YOUR INSTRUCTIONS -
The reply should contain every entry below exactly as written, with no images.

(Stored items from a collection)
########################################
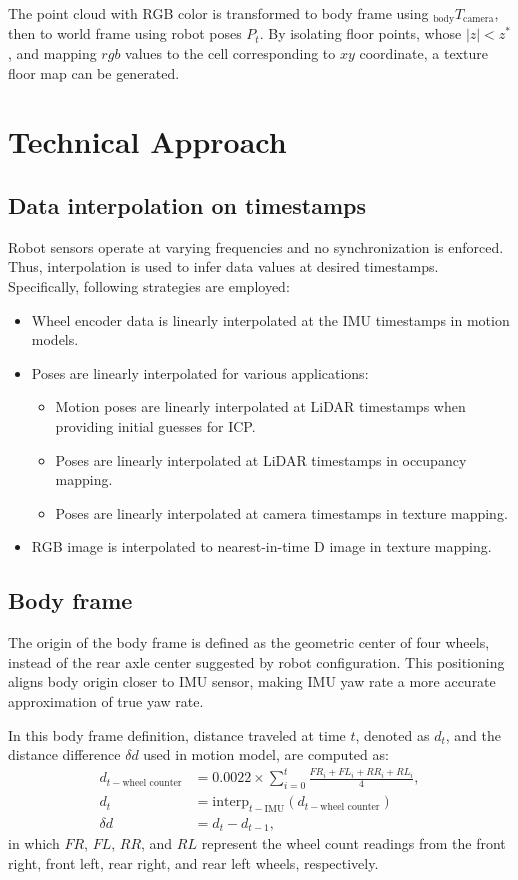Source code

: \documentclass[conference]{IEEEtran}
\begin{document}
The point cloud with RGB color is 
transformed to body frame using $_{\text{body}}T_{\text{camera}}$,
then to world frame using robot poses $P_t$.
By isolating floor points, whose $|z| < z^*$,
and mapping $rgb$ values to the cell corresponding to $xy$ coordinate,
a texture floor map can be generated.

\section{Technical Approach}

\subsection{Data interpolation on timestamps}
Robot sensors operate at varying frequencies and no synchronization is enforced. 
Thus, interpolation is used to infer data values at desired timestamps.
Specifically, following strategies are employed:
\begin{itemize}
\item Wheel encoder data is linearly interpolated at the IMU timestamps in motion models. 
\item Poses are linearly interpolated for various applications:
\begin{itemize}
\item Motion poses are linearly interpolated at LiDAR timestamps when providing initial guesses for ICP.
\item Poses are linearly interpolated at LiDAR timestamps in occupancy mapping.
\item Poses are linearly interpolated at camera timestamps in texture mapping.
\end{itemize}
\item RGB image is interpolated to nearest-in-time D image in texture mapping.
\end{itemize}


\subsection{Body frame}
The origin of the body frame is defined as the geometric center of four wheels, 
instead of the rear axle center suggested by robot configuration. 
This positioning aligns body origin closer to IMU sensor, 
making IMU yaw rate a more accurate approximation of true yaw rate.

In this body frame definition, distance traveled at time $t$, 
denoted as $d_t$, and the distance difference $\delta d$ used in motion model, 
are computed as:
$$
\begin{aligned}
d_{t-\text{wheel counter}} &= 0.0022 \times \sum_{i=0}^{t} \frac{FR_i + FL_i + RR_i + RL_i}{4}, \\
d_{t} &= \text{interp}_{t-\text{IMU}}(d_{t-\text{wheel counter}})\\
\delta d &= d_{t} - d_{t-1},
\end{aligned}
$$
in which $FR$, $FL$, $RR$, and $RL$ represent the wheel count readings 
from the front right, front left, rear right, and rear left wheels, respectively.
\end{document}
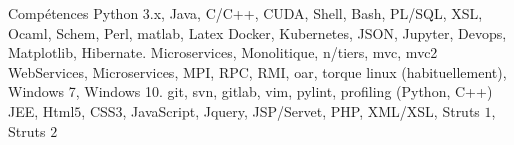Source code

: 
\begin{rubric}{Compétences}
%
	Python $3$.x, Java,  C/C++, CUDA, Shell, Bash, PL/SQL, XSL, Ocaml, Schem, Perl, matlab, Latex 
%
	Docker, Kubernetes, JSON, Jupyter, Devops, Matplotlib,  Hibernate.
%
	Microservices, Monolitique, n/tiers, mvc, mvc2
%
	WebServices, Microservices, MPI, RPC, RMI, oar, torque
\entry*[OS]%
    linux (habituellement), Windows 7, Windows 10. 
\entry*[Outils]%
    git, svn, gitlab, vim, pylint, profiling (Python, C++) 
%
  	JEE, Html$5$, CSS$3$, JavaScript, Jquery, JSP/Servet, PHP, XML/XSL, Struts $1$, Struts $2$
\end{rubric}
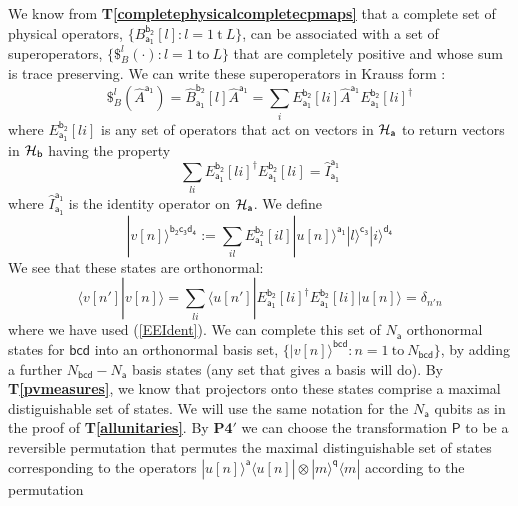 \documentclass[10pt]{article}
\begin{document}
We know from {\bf T\ref{completephysicalcompletecpmaps}} that a complete set of physical operators, $\{B_\mathsf{a_1}^\mathsf{b_2}[l]: l=1 ~\text{t}~L\}$, can be associated with a set of superoperators, $\{ \$_B^l(\cdot): l=1 ~\text{to}~ L\}$ that are completely positive and whose sum is trace preserving.   We can write these superoperators in Krauss form \cite{nielsen2000quantum}:
\begin{equation}\label{Choidecomp}
\$_B^l (\hat A^\mathsf{a_1}) =
\hat B_\mathsf{a_1}^\mathsf{b_2}[l] \hat A^\mathsf{a_1} = \sum_i E_\mathsf{a_1}^\mathsf{b_2}[li] \hat A^\mathsf{a_1} E_\mathsf{a_1}^\mathsf{b_2}[li]^\dagger
\end{equation}
where $E_\mathsf{a_1}^\mathsf{b_2}[li]$ is any set of operators that act on vectors in ${\cal H}_\mathsf{a}$ to return vectors in ${\cal H}_\mathsf{b}$ having the property
\begin{equation}\label{EEIdent}
\sum_{li} E_\mathsf{a_1}^\mathsf{b_2}[li]^\dagger E_\mathsf{a_1}^\mathsf{b_2}[li] = \hat I_\mathsf{a_1}^\mathsf{a_1}
\end{equation}
where $\hat I_\mathsf{a_1}^\mathsf{a_1}$ is the identity operator on ${\cal H}_\mathsf{a}$.  We define
\begin{equation}
|v[n]\rangle^\mathsf{b_2c_3d_4} := \sum_{il} E_\mathsf{a_1}^\mathsf{b_2}[il] |u[n]\rangle^\mathsf{a_1}|l\rangle^\mathsf{c_3}|i\rangle^\mathsf{d_4}
\end{equation}
We see that these states are orthonormal:
\begin{equation}
\langle v[n']|v[n]\rangle=
\sum_{li} \langle u[n']| E_\mathsf{a_1}^\mathsf{b_2}[li]^\dagger  E_\mathsf{a_1}^\mathsf{b_2}[li] | u[n] \rangle
=\delta_{n'n}
\end{equation}
where we have used (\ref{EEIdent}).   We can complete this set of $N_\mathsf{a}$ orthonormal states for $\mathsf{bcd}$ into an orthonormal basis set,
$\{ |v[n]\rangle^\mathsf{bcd}: n=1~\text{to}~N_\mathsf{bcd} \}$, by adding a further $N_\mathsf{bcd} - N_\mathsf{a}$ basis states (any set that gives a basis will do).  By {\bf T\ref{pvmeasures}}, we know that projectors onto these states comprise a maximal distiguishable set of states.  We will use the same notation for the $N_\mathsf{a}$ qubits as in the proof of {\bf T\ref{allunitaries}}.  By {\bf P4}$'$ we can choose the transformation $\mathsf P$ to be a reversible permutation that permutes the maximal distinguishable set of states corresponding to the operators $|u[n]\rangle^\mathsf{a}\langle u[n]|\otimes |m\rangle^\mathsf{q}\langle m|$ according to the permutation
\end{document}
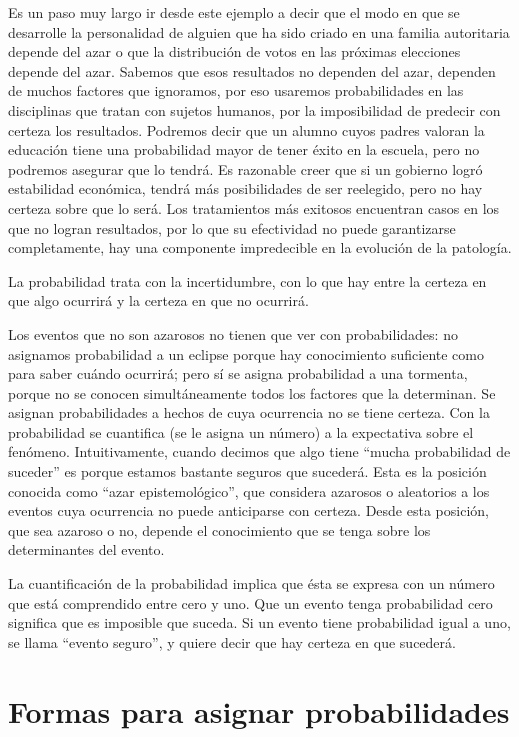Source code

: \documentclass[]{book}
\begin{document}
Es un paso muy largo ir desde este ejemplo a decir que el modo en que se desarrolle la personalidad de alguien que ha sido criado en una familia autoritaria depende del azar o que la distribución de votos en las próximas elecciones depende del azar. Sabemos que esos resultados no dependen del azar, dependen de muchos factores que ignoramos, por eso usaremos probabilidades en las disciplinas que tratan con sujetos humanos, por la imposibilidad de predecir con certeza los resultados. Podremos decir que un alumno cuyos padres valoran la educación tiene una probabilidad mayor de tener éxito en la escuela, pero no podremos asegurar que lo tendrá. Es razonable creer que si un gobierno logró estabilidad económica, tendrá más posibilidades de ser reelegido, pero no hay certeza sobre que lo será. Los tratamientos más exitosos encuentran casos en los que no logran resultados, por lo que su efectividad no puede garantizarse completamente, hay una componente impredecible en la evolución de la patología.

La probabilidad trata con la incertidumbre, con lo que hay entre la
certeza en que algo ocurrirá y la certeza en que no ocurrirá.

Los eventos que no son azarosos no tienen que ver con probabilidades: no
asignamos probabilidad a un eclipse porque hay conocimiento suficiente
como para saber cuándo ocurrirá; pero sí se asigna probabilidad a una
tormenta, porque no se conocen simultáneamente todos los factores que la
determinan. Se asignan probabilidades a hechos de cuya ocurrencia no se
tiene certeza. Con la probabilidad se cuantifica (se le asigna un
número) a la expectativa sobre el fenómeno. Intuitivamente, cuando
decimos que algo tiene ``mucha probabilidad de suceder'' es porque estamos
bastante seguros que sucederá. Esta es la posición conocida como ``azar
epistemológico'', que considera azarosos o aleatorios a los eventos cuya
ocurrencia no puede anticiparse con certeza. Desde esta posición, que
sea azaroso o no, depende el conocimiento que se tenga sobre los
determinantes del evento.

La cuantificación de la probabilidad implica que ésta se expresa con un
número que está comprendido entre cero y uno. Que un evento tenga
probabilidad cero significa que es imposible que suceda. Si un evento
tiene probabilidad igual a uno, se llama ``evento seguro'', y quiere decir
que hay certeza en que sucederá.

\hypertarget{formas-para-asignar-probabilidades}{%
\section{Formas para asignar probabilidades}\label{formas-para-asignar-probabilidades}}
\end{document}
########################################
OUTPUT OF THE TASK -
Source code

: \documentclass[conference]{IEEEtran}
\begin{document}
The point cloud with RGB color is 
transformed to body frame using $_{\text{body}}T_{\text{camera}}$,
then to world frame using robot poses $P_t$.
By isolating floor points, whose $|z| < z^*$,
and mapping $rgb$ values to the cell corresponding to $xy$ coordinate,
a texture floor map can be generated.

\section{Technical Approach}

\subsection{Data interpolation on timestamps}
Robot sensors operate at varying frequencies and no synchronization is enforced. 
Thus, interpolation is used to infer data values at desired timestamps.
Specifically, following strategies are employed:
\begin{itemize}
\item Wheel encoder data is linearly interpolated at the IMU timestamps in motion models. 
\item Poses are linearly interpolated for various applications:
\begin{itemize}
\item Motion poses are linearly interpolated at LiDAR timestamps when providing initial guesses for ICP.
\item Poses are linearly interpolated at LiDAR timestamps in occupancy mapping.
\item Poses are linearly interpolated at camera timestamps in texture mapping.
\end{itemize}
\item RGB image is interpolated to nearest-in-time D image in texture mapping.
\end{itemize}


\subsection{Body frame}
The origin of the body frame is defined as the geometric center of four wheels, 
instead of the rear axle center suggested by robot configuration. 
This positioning aligns body origin closer to IMU sensor, 
making IMU yaw rate a more accurate approximation of true yaw rate.

In this body frame definition, distance traveled at time $t$, 
denoted as $d_t$, and the distance difference $\delta d$ used in motion model, 
are computed as:
$$
\begin{aligned}
d_{t-\text{wheel counter}} &= 0.0022 \times \sum_{i=0}^{t} \frac{FR_i + FL_i + RR_i + RL_i}{4}, \\
d_{t} &= \text{interp}_{t-\text{IMU}}(d_{t-\text{wheel counter}})\\
\delta d &= d_{t} - d_{t-1},
\end{aligned}
$$
in which $FR$, $FL$, $RR$, and $RL$ represent the wheel count readings 
from the front right, front left, rear right, and rear left wheels, respectively.
\end{document}
Source code

: 
\begin{rubric}{Compétences}
%
	Python $3$.x, Java,  C/C++, CUDA, Shell, Bash, PL/SQL, XSL, Ocaml, Schem, Perl, matlab, Latex 
%
	Docker, Kubernetes, JSON, Jupyter, Devops, Matplotlib,  Hibernate.
%
	Microservices, Monolitique, n/tiers, mvc, mvc2
%
	WebServices, Microservices, MPI, RPC, RMI, oar, torque
\entry*[OS]%
    linux (habituellement), Windows 7, Windows 10. 
\entry*[Outils]%
    git, svn, gitlab, vim, pylint, profiling (Python, C++) 
%
  	JEE, Html$5$, CSS$3$, JavaScript, Jquery, JSP/Servet, PHP, XML/XSL, Struts $1$, Struts $2$
\end{rubric}
 \documentclass[10pt]{article}
\begin{document}
We know from {\bf T\ref{completephysicalcompletecpmaps}} that a complete set of physical operators, $\{B_\mathsf{a_1}^\mathsf{b_2}[l]: l=1 ~\text{t}~L\}$, can be associated with a set of superoperators, $\{ \$_B^l(\cdot): l=1 ~\text{to}~ L\}$ that are completely positive and whose sum is trace preserving.   We can write these superoperators in Krauss form \cite{nielsen2000quantum}:
\begin{equation}\label{Choidecomp}
\$_B^l (\hat A^\mathsf{a_1}) =
\hat B_\mathsf{a_1}^\mathsf{b_2}[l] \hat A^\mathsf{a_1} = \sum_i E_\mathsf{a_1}^\mathsf{b_2}[li] \hat A^\mathsf{a_1} E_\mathsf{a_1}^\mathsf{b_2}[li]^\dagger
\end{equation}
where $E_\mathsf{a_1}^\mathsf{b_2}[li]$ is any set of operators that act on vectors in ${\cal H}_\mathsf{a}$ to return vectors in ${\cal H}_\mathsf{b}$ having the property
\begin{equation}\label{EEIdent}
\sum_{li} E_\mathsf{a_1}^\mathsf{b_2}[li]^\dagger E_\mathsf{a_1}^\mathsf{b_2}[li] = \hat I_\mathsf{a_1}^\mathsf{a_1}
\end{equation}
where $\hat I_\mathsf{a_1}^\mathsf{a_1}$ is the identity operator on ${\cal H}_\mathsf{a}$.  We define
\begin{equation}
|v[n]\rangle^\mathsf{b_2c_3d_4} := \sum_{il} E_\mathsf{a_1}^\mathsf{b_2}[il] |u[n]\rangle^\mathsf{a_1}|l\rangle^\mathsf{c_3}|i\rangle^\mathsf{d_4}
\end{equation}
We see that these states are orthonormal:
\begin{equation}
\langle v[n']|v[n]\rangle=
\sum_{li} \langle u[n']| E_\mathsf{a_1}^\mathsf{b_2}[li]^\dagger  E_\mathsf{a_1}^\mathsf{b_2}[li] | u[n] \rangle
=\delta_{n'n}
\end{equation}
where we have used (\ref{EEIdent}).   We can complete this set of $N_\mathsf{a}$ orthonormal states for $\mathsf{bcd}$ into an orthonormal basis set,
$\{ |v[n]\rangle^\mathsf{bcd}: n=1~\text{to}~N_\mathsf{bcd} \}$, by adding a further $N_\mathsf{bcd} - N_\mathsf{a}$ basis states (any set that gives a basis will do).  By {\bf T\ref{pvmeasures}}, we know that projectors onto these states comprise a maximal distiguishable set of states.  We will use the same notation for the $N_\mathsf{a}$ qubits as in the proof of {\bf T\ref{allunitaries}}.  By {\bf P4}$'$ we can choose the transformation $\mathsf P$ to be a reversible permutation that permutes the maximal distinguishable set of states corresponding to the operators $|u[n]\rangle^\mathsf{a}\langle u[n]|\otimes |m\rangle^\mathsf{q}\langle m|$ according to the permutation
\end{document}
Source code

: \documentclass[]{book}
\begin{document}
Es un paso muy largo ir desde este ejemplo a decir que el modo en que se desarrolle la personalidad de alguien que ha sido criado en una familia autoritaria depende del azar o que la distribución de votos en las próximas elecciones depende del azar. Sabemos que esos resultados no dependen del azar, dependen de muchos factores que ignoramos, por eso usaremos probabilidades en las disciplinas que tratan con sujetos humanos, por la imposibilidad de predecir con certeza los resultados. Podremos decir que un alumno cuyos padres valoran la educación tiene una probabilidad mayor de tener éxito en la escuela, pero no podremos asegurar que lo tendrá. Es razonable creer que si un gobierno logró estabilidad económica, tendrá más posibilidades de ser reelegido, pero no hay certeza sobre que lo será. Los tratamientos más exitosos encuentran casos en los que no logran resultados, por lo que su efectividad no puede garantizarse completamente, hay una componente impredecible en la evolución de la patología.

La probabilidad trata con la incertidumbre, con lo que hay entre la
certeza en que algo ocurrirá y la certeza en que no ocurrirá.

Los eventos que no son azarosos no tienen que ver con probabilidades: no
asignamos probabilidad a un eclipse porque hay conocimiento suficiente
como para saber cuándo ocurrirá; pero sí se asigna probabilidad a una
tormenta, porque no se conocen simultáneamente todos los factores que la
determinan. Se asignan probabilidades a hechos de cuya ocurrencia no se
tiene certeza. Con la probabilidad se cuantifica (se le asigna un
número) a la expectativa sobre el fenómeno. Intuitivamente, cuando
decimos que algo tiene ``mucha probabilidad de suceder'' es porque estamos
bastante seguros que sucederá. Esta es la posición conocida como ``azar
epistemológico'', que considera azarosos o aleatorios a los eventos cuya
ocurrencia no puede anticiparse con certeza. Desde esta posición, que
sea azaroso o no, depende el conocimiento que se tenga sobre los
determinantes del evento.

La cuantificación de la probabilidad implica que ésta se expresa con un
número que está comprendido entre cero y uno. Que un evento tenga
probabilidad cero significa que es imposible que suceda. Si un evento
tiene probabilidad igual a uno, se llama ``evento seguro'', y quiere decir
que hay certeza en que sucederá.

\hypertarget{formas-para-asignar-probabilidades}{%
\section{Formas para asignar probabilidades}\label{formas-para-asignar-probabilidades}}
\end{document}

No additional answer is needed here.